(Blogathon ’16) Jason Turbow: Thon-A-Thon

This guest-post is part of the 2016 Baseball Continuum Blogathon For Charity, benefiting the Roswell Park Alliance Foundation. The Roswell Park Alliance Foundation is the charitable arm of Roswell Park Cancer Institute and funds raised will be “put to immediate use to increase the pace from research trials into improved clinical care, to ensure state-of-the-art facilities, and to help improve the quality of life for patients and their families.” Please donate through the Blogathon’s GoFundMe page. Also, please note that the opinions and statements of the writer are not necessarily those of the Baseball Continuum or it’s webmaster.

It’s a newfangled idea, this blogathon, a creation of the digital age. The new-school twist is that it has an old-school standard bearer—somebody so integral that his name is right there in the title. All it takes is one capital letter to get a blog-a-Thon.

Dickie Thon, of course, has one of the sport’s more interesting stories. In 1983 he was a would-be superstar, whose Silver Slugger season as a 25-year-old shortstop with Houston inspired then-Astros GM Al Rosen to label him a future Hall of Famer. Only five games into the following campaign, however, a Mike Torrez fastball shattered Thon’s eye socket, permanently impairing his vision. He returned to play nine more years in the big leagues, but never approached the type of success for which he’d once been predicted.

That chapter of Thon’s career has been documented to the point that it’s pretty much all anybody remembers about him. So I set out to do an interview in which I didn’t ask a single question about that fateful day. He spoke to me from his home in Puerto Rico, about topics that included ranching for Nolan Ryan and taking out the garbage for Joe Maddon—both of which, frankly, are way more interesting than ocular impairment. He also discussed Mike Scott’s scuffball, while opting against labeling it as such. “That pitch that was impossible to hit,” was as close as he came.

(My only regret: Being sidetracked from a follow-up question about mustache dominance in the Astros clubhouse between Thon and Phil Garner. Gotta leave something for the next blogathon, I suppose.)

That said, I bring you the Thonathon.
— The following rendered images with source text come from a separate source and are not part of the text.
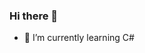 ### Hi there 👋
- 🌱 I’m currently learning C#

<!--
**v-kirilov/v-kirilov** is a ✨ _special_ ✨ repository because its `README.md` (this file) appears on your GitHub profile.

Here are some ideas to get you started:

- 🔭 I’m currently working on learning
- 🌱 I’m currently learning C#
- 👯 I’m looking to collaborate on ...
- 🤔 I’m looking for help with ...
- 💬 Ask me about ...
- 📫 How to reach me: v_kirilov87@protonmail.ch
- 😄 Pronouns: ...
- ⚡ Fun fact: ...
-->
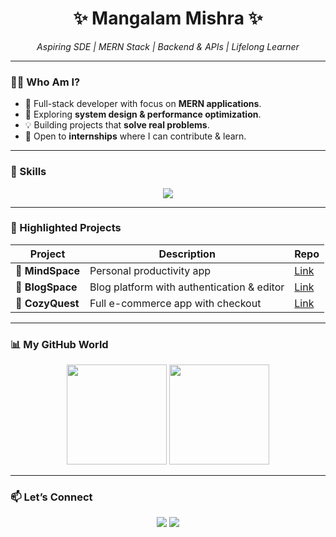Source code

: <div align="center">
  <h1>✨ Mangalam Mishra ✨</h1>
  <p><i>Aspiring SDE | MERN Stack | Backend & APIs | Lifelong Learner</i></p>
</div>

---

### 🧑‍💻 Who Am I?
- 🔨 Full-stack developer with focus on **MERN applications**.  
- 🌱 Exploring **system design & performance optimization**.  
- 💡 Building projects that **solve real problems**.  
- 📌 Open to **internships** where I can contribute & learn.  

---

### 🚀 Skills
<p align="center">
  <img src="https://skillicons.dev/icons?i=javascript,java,react,nodejs,express,mongodb,jest,git,github,vscode,figma" />
</p>

---

### 🌟 Highlighted Projects
| Project | Description | Repo |
|---------|-------------|------|
| 📝 **MindSpace** | Personal productivity app | [Link](https://github.com/Mangalam-17/MindSpace) |
| 📖 **BlogSpace** | Blog platform with authentication & editor | [Link](https://github.com/Mangalam-17/BlogSpace) |
| 🛒 **CozyQuest** | Full e-commerce app with checkout | [Link](https://github.com/Mangalam-17/CozyQuest) |

---

### 📊 My GitHub World
<p align="center">
  <img src="https://github-readme-streak-stats.herokuapp.com/?user=Mangalam-17&theme=dark" height="160"/>
  <img src="https://github-profile-summary-cards.vercel.app/api/cards/profile-details?username=Mangalam-17&theme=github_dark" height="160"/>
</p>

---

### 📫 Let’s Connect
<p align="center">
  <a href="mailto:mangalamab17@gmail.com"><img src="https://img.shields.io/badge/Gmail-D14836?style=for-the-badge&logo=gmail&logoColor=white"/></a>
  <a href="https://www.linkedin.com/in/mangalam-mishra-dev/"><img src="https://img.shields.io/badge/LinkedIn-0077B5?style=for-the-badge&logo=linkedin&logoColor=white"/></a>
</p>
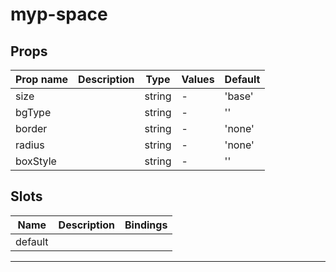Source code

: # myp-space

## Props

| Prop name | Description | Type   | Values | Default |
| --------- | ----------- | ------ | ------ | ------- |
| size      |             | string | -      | 'base'  |
| bgType    |             | string | -      | ''      |
| border    |             | string | -      | 'none'  |
| radius    |             | string | -      | 'none'  |
| boxStyle  |             | string | -      | ''      |

## Slots

| Name    | Description | Bindings |
| ------- | ----------- | -------- |
| default |             |          |

---
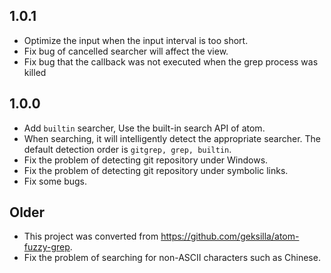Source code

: ## 1.0.1
* Optimize the input when the input interval is too short.
* Fix bug of cancelled searcher will affect the view.
* Fix bug that the callback was not executed when the grep process was killed
## 1.0.0
* Add `builtin` searcher, Use the built-in search API of atom.
* When searching, it will intelligently detect the appropriate searcher. The default detection order is `gitgrep, grep, builtin`.
* Fix the problem of detecting git repository under Windows.
* Fix the problem of detecting git repository under symbolic links.
* Fix some bugs.

## Older
* This project was converted from https://github.com/geksilla/atom-fuzzy-grep.
* Fix the problem of searching for non-ASCII characters such as Chinese.
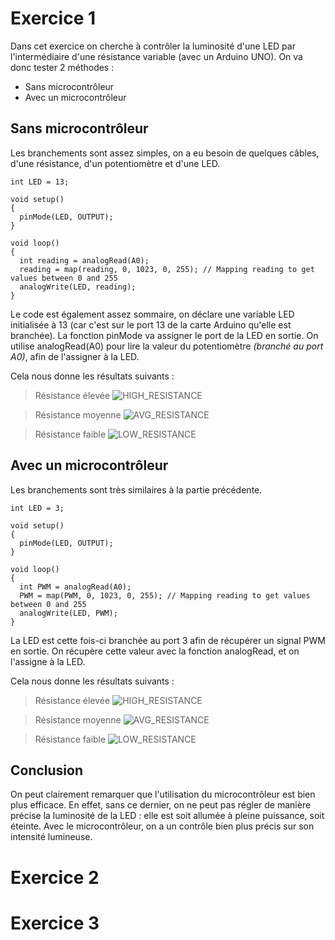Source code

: # Exercice 1

Dans cet exercice on cherche à contrôler la luminosité d'une LED par l'intermédiaire d'une résistance variable (avec un Arduino UNO). On va donc tester 2 méthodes :

 - Sans microcontrôleur
 - Avec un microcontrôleur

## Sans microcontrôleur

Les branchements sont assez simples, on a eu besoin de quelques câbles, d'une résistance, d'un potentiomètre et d'une LED.


    int LED = 13;
    
    void setup()
    {
      pinMode(LED, OUTPUT);
    }
    
    void loop()
    {
      int reading = analogRead(A0);
      reading = map(reading, 0, 1023, 0, 255); // Mapping reading to get values between 0 and 255
      analogWrite(LED, reading);
    }
Le code est également assez sommaire, on déclare une variable LED initialisée à 13 (car c'est sur le port 13 de la carte Arduino qu'elle est branchée). La fonction pinMode va assigner le port de la LED en sortie.
On utilise analogRead(A0) pour lire la valeur du potentiomètre *(branché au port A0)*, afin de l'assigner à la LED.

Cela nous donne les résultats suivants : 

> Résistance élevée
![HIGH_RESISTANCE](media/ex1-without_microcontroller_LOW.jpg)

> Résistance moyenne
![AVG_RESISTANCE](media/ex1-without_microcontroller_MID.jpg)

> Résistance faible
![LOW_RESISTANCE](media/ex1-without_microcontroller_HIGH.jpg)

## Avec un microcontrôleur

Les branchements sont très similaires à la partie précédente.

    int LED = 3;
    
    void setup()
    {
      pinMode(LED, OUTPUT);
    }
    
    void loop()
    {
      int PWM = analogRead(A0);
      PWM = map(PWM, 0, 1023, 0, 255); // Mapping reading to get values between 0 and 255
      analogWrite(LED, PWM);
    }

La LED est cette fois-ci branchée au port 3 afin de récupérer un signal PWM en sortie. On récupère cette valeur avec la fonction analogRead, et on l'assigne à la LED.

Cela nous donne les résultats suivants : 
 
> Résistance élevée
![HIGH_RESISTANCE](media/ex1-with_microcontroller_LOW.jpg)

> Résistance moyenne
![AVG_RESISTANCE](media/ex1-with_microcontroller_MID.jpg)

> Résistance faible
![LOW_RESISTANCE](media/ex1-with_microcontroller_HIGH.jpg)

## Conclusion
On peut clairement remarquer que l'utilisation du microcontrôleur est bien plus efficace. En effet, sans ce dernier, on ne peut pas régler de manière précise la luminosité de la LED : elle est soit allumée à pleine puissance, soit éteinte. Avec le microcontrôleur, on a un contrôle bien plus précis sur son intensité lumineuse.


# Exercice 2


# Exercice 3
Take it away, Dickie:

You played with Nolan Ryan on three teams. Did you guys mingle at all?

I met Nolan at first big league spring training in 1977. I was 18 and Nolan was the star of team. He was always very nice, very cordial with me.

Mike Krukow once told me that, after playing with Manny Trillo on three different teams, he was especially protective should an opposing pitcher come inside on him. With that in mind, did Nolan take special care of you?

I don’t think I ever got hit when Nolan was pitching. [Laughs.] It was a known fact that he would protect his players.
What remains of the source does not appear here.